However, Rule 56 does not require a court to "sift through the record in search of evidence to support a party's opposition to summary judgment." Willis v. Cleco Corp., 749 F.3d 314, 317 (5th Cir. 2014) (quoted source omitted).
In evaluating a motion for summary judgment, courts "may not make credibility determinations or weigh the evidence" and "must resolve all ambiguities and draw all permissible inferences in favor of the non-moving party." Total E & P USA Inc. v. Kerr-McGee Oil and Gas Corp., 719 F.3d 424, 434 (5th Cir. 2013) (citations omitted). While courts will "resolve factual controversies in favor of the nonmoving party," an actual controversy exists only "when both parties have submitted evidence of contradictory facts." Little v. Liquid Air. Corp., 37 F.3d 1069, 1075 (5th Cir. 1994). To rebut a properly supported motion for summary judgment, the opposing party must show, with "significant probative evidence," that a genuine issue of material fact exists. Hamilton v. Segue Software, Inc., 232 F.3d 473, 477 (5th Cir. 2000) (emphasis added). "'If the evidence is merely colorable, or is not significantly probative,' summary judgment is appropriate." Cutting Underwater Tech. USA, Inc. v. Eni U.S. Operating Co., 671 F.3d 512, 517 (5th Cir. 2012) (quoting Anderson, 477 U.S. at 248).
Relatedly, there can be no genuine dispute as to a material fact when a party fails "to make a showing sufficient to establish the existence of an element essential to that party's case, and on which that party will bear the burden of proof at trial." Celotex Corp., 477 U.S. at 322-23. This is true "since a complete failure of proof concerning an essential element of the nonmoving party's case necessarily renders all other facts immaterial." Id. at 323.
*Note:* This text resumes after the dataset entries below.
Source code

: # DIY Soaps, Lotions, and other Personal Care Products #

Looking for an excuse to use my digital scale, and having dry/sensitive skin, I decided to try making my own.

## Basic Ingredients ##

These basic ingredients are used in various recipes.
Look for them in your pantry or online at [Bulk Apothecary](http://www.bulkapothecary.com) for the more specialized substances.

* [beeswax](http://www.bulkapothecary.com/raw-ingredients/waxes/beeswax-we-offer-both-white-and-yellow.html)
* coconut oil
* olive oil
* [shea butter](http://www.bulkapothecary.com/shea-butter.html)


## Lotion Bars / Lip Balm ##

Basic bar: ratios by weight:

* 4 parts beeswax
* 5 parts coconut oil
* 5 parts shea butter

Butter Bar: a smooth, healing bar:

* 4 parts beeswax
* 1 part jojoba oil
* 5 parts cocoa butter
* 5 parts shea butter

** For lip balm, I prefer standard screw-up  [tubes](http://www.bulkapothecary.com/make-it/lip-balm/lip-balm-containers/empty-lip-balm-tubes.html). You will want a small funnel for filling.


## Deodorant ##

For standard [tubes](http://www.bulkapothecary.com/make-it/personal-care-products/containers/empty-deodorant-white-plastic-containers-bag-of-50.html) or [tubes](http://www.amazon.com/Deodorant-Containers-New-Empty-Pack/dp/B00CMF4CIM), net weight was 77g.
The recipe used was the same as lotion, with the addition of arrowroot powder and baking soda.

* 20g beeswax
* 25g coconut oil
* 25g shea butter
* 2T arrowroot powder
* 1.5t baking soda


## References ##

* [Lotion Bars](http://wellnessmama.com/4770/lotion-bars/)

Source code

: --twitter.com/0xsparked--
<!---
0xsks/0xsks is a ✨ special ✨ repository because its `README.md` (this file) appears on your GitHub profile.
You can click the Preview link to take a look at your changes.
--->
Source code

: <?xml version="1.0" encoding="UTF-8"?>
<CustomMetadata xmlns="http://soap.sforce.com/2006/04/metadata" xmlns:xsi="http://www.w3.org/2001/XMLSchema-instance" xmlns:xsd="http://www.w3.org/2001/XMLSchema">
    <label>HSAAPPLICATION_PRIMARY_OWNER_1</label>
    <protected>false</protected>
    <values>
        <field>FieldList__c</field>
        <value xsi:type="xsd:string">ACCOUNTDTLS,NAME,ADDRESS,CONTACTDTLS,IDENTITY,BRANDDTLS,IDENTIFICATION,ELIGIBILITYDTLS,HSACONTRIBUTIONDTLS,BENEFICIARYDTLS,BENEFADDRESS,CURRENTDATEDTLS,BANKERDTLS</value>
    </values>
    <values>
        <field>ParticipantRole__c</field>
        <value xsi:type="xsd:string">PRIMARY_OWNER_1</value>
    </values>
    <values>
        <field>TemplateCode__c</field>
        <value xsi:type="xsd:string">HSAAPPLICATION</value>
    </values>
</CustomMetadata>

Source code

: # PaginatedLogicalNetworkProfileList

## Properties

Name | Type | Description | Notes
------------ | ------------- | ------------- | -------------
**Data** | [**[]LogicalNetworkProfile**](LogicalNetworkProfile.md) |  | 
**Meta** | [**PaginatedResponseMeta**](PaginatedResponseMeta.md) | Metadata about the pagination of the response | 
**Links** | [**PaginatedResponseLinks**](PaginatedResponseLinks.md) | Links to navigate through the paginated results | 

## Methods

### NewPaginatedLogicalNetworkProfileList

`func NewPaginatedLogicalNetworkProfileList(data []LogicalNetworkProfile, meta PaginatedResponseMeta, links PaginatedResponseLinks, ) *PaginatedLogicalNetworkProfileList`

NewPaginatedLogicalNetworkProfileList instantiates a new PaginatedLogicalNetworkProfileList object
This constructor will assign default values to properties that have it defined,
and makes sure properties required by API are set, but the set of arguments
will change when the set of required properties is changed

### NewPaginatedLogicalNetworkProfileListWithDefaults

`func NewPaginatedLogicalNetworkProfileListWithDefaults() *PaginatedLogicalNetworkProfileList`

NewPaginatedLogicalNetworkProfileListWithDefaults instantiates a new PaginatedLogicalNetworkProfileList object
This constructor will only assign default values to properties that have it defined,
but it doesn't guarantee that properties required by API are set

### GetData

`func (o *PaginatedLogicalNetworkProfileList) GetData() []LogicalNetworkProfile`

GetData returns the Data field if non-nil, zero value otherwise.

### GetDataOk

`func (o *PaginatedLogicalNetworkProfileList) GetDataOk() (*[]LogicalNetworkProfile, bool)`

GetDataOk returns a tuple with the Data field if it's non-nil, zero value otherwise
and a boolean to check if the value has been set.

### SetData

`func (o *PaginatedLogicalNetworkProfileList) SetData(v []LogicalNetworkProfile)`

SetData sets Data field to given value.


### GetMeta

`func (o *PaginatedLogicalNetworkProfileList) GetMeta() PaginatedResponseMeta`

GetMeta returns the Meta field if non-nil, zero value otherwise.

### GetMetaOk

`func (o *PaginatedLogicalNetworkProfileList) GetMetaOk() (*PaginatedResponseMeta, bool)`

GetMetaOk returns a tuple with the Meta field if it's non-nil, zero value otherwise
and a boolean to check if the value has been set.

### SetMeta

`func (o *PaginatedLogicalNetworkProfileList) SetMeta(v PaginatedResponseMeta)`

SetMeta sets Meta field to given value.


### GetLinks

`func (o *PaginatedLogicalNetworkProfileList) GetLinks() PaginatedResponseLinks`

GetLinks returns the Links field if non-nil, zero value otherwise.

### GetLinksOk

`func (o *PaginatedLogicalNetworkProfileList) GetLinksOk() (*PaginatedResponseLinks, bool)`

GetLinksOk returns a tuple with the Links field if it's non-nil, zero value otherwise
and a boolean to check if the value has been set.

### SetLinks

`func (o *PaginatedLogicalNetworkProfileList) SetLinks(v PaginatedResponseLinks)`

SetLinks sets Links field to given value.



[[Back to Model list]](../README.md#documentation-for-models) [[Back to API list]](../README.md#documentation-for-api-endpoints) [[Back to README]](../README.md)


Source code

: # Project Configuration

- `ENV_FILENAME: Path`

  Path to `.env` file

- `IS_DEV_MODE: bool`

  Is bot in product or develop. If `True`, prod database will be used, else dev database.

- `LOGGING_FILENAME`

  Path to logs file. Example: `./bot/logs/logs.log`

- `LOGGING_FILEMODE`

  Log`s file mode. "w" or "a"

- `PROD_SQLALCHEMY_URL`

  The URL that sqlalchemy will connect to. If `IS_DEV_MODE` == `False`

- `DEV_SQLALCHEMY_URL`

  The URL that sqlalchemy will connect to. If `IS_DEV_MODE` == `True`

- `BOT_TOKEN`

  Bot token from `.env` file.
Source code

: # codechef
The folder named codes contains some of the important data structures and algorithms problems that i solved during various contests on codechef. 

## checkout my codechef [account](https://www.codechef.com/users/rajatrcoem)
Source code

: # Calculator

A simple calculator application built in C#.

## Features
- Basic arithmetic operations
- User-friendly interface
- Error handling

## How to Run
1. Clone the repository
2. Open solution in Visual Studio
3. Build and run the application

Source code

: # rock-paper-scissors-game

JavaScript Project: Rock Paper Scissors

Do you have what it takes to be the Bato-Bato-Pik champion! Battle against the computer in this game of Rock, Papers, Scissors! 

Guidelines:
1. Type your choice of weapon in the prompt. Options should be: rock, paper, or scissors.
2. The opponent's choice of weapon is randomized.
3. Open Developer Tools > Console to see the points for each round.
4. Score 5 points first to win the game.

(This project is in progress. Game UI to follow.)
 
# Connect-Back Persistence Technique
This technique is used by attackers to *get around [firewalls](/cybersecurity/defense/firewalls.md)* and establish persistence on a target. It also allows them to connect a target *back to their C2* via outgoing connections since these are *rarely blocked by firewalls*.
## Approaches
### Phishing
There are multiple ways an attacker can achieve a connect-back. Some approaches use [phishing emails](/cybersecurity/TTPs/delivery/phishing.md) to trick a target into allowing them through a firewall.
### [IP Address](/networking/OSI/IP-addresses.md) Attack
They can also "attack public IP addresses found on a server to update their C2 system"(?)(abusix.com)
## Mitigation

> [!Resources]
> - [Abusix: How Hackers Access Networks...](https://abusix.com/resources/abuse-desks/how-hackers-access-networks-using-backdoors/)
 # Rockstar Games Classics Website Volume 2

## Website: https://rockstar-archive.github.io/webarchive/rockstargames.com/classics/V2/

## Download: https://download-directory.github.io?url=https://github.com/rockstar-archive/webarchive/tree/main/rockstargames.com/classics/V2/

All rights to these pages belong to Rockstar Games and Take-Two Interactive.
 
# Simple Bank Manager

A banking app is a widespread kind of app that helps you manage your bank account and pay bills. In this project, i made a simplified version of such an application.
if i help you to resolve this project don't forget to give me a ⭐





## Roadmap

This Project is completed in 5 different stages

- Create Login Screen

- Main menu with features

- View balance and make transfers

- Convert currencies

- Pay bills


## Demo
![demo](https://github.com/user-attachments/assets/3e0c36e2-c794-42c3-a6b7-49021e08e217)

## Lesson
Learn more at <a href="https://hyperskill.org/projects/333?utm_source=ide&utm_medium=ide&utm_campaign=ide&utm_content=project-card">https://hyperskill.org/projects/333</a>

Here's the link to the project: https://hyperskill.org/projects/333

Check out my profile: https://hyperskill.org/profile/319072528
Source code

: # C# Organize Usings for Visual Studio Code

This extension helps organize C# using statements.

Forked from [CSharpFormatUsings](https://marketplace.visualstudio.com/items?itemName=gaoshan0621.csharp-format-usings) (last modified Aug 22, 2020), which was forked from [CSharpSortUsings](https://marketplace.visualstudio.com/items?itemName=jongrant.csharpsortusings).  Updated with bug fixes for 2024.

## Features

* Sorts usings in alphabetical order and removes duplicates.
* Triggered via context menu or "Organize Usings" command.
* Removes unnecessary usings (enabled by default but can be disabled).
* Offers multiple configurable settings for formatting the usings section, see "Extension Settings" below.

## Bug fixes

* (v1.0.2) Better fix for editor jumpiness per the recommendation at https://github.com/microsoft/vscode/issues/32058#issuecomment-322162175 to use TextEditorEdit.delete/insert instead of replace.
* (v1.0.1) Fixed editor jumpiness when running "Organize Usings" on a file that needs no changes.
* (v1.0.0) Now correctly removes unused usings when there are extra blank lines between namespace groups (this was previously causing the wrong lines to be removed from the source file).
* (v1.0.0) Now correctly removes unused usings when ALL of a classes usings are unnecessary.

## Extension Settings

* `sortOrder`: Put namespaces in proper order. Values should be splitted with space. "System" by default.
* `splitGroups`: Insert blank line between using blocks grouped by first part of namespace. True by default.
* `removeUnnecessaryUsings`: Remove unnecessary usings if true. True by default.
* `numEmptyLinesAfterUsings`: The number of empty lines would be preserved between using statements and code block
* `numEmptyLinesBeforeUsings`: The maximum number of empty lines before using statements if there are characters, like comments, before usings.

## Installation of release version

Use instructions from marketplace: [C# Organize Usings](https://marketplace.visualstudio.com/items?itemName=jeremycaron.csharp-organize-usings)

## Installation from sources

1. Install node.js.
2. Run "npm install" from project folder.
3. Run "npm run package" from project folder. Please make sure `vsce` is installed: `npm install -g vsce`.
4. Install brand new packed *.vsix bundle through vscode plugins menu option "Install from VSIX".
When a movant bears the burden of proof on an issue, it must establish "beyond peradventure all of the essential elements of the claim . . . to warrant judgment in [its] favor." Fontenot v. Upjohn Co., 780 F.2d 1190, 1194 (5th Cir. 1986). In other words, the movant must affirmatively establish its right to prevail as a matter of law. Universal Sav. Ass'n v. McConnell, 14 F.3d 52 (5th Cir. 1993).
I.e., beyond doubt.
II. STC's Motion for Summary Judgment
STC contends that it is entitled to summary judgment on Plaintiff's FLSA claim because Plaintiff was exempt from the Act's overtime requirements. [Doc. No. 26]. Specifically, STC contends that Plaintiff was exempt under 29 C.F.R. § 541.601 as a highly compensated employee.
Generally, whether an employee is exempt from the FLSA's overtime compensation provisions is a question of fact. Lott v. Howard Wilson Chrysler-Plymouth, Inc., 203 F.3d 326, 330 (5th Cir. 2000). "However, the ultimate decision whether the employee is exempt . . . is a question of law." Id. The employer bears the burden of proof to show that an exemption applies to the complaining employee; that burden is by a preponderance of the evidence that the exemption is "plainly and unmistakably" applicable. Meza v. Intelligent Mexican Mktg., Inc., 720 F.3d 577, 581 (5th Cir. 2013). The statutory exemptions are construed narrowly against the employer. Tyler v. Union Oil Co. of Cal., 304 F.3d 379, 402 (5th Cir. 2002). Job titles are not determinative; rather, it is the employee's salary and duties that determine his qualification as an exempt employee. 29 C.F.R. § 541.2.
A. Highly Compensated Employee Exemption
The FLSA's overtime provision requires an employer to compensate any covered employee who works in excess of forty hours in a workweek "at a rate not less than one and one-half times the [employee's] regular rate . . . ." 29 U.S.C. § 207(a)(1). The FLSA, however, exempts "highly compensated employees" from this requirement. Id. § 541.601.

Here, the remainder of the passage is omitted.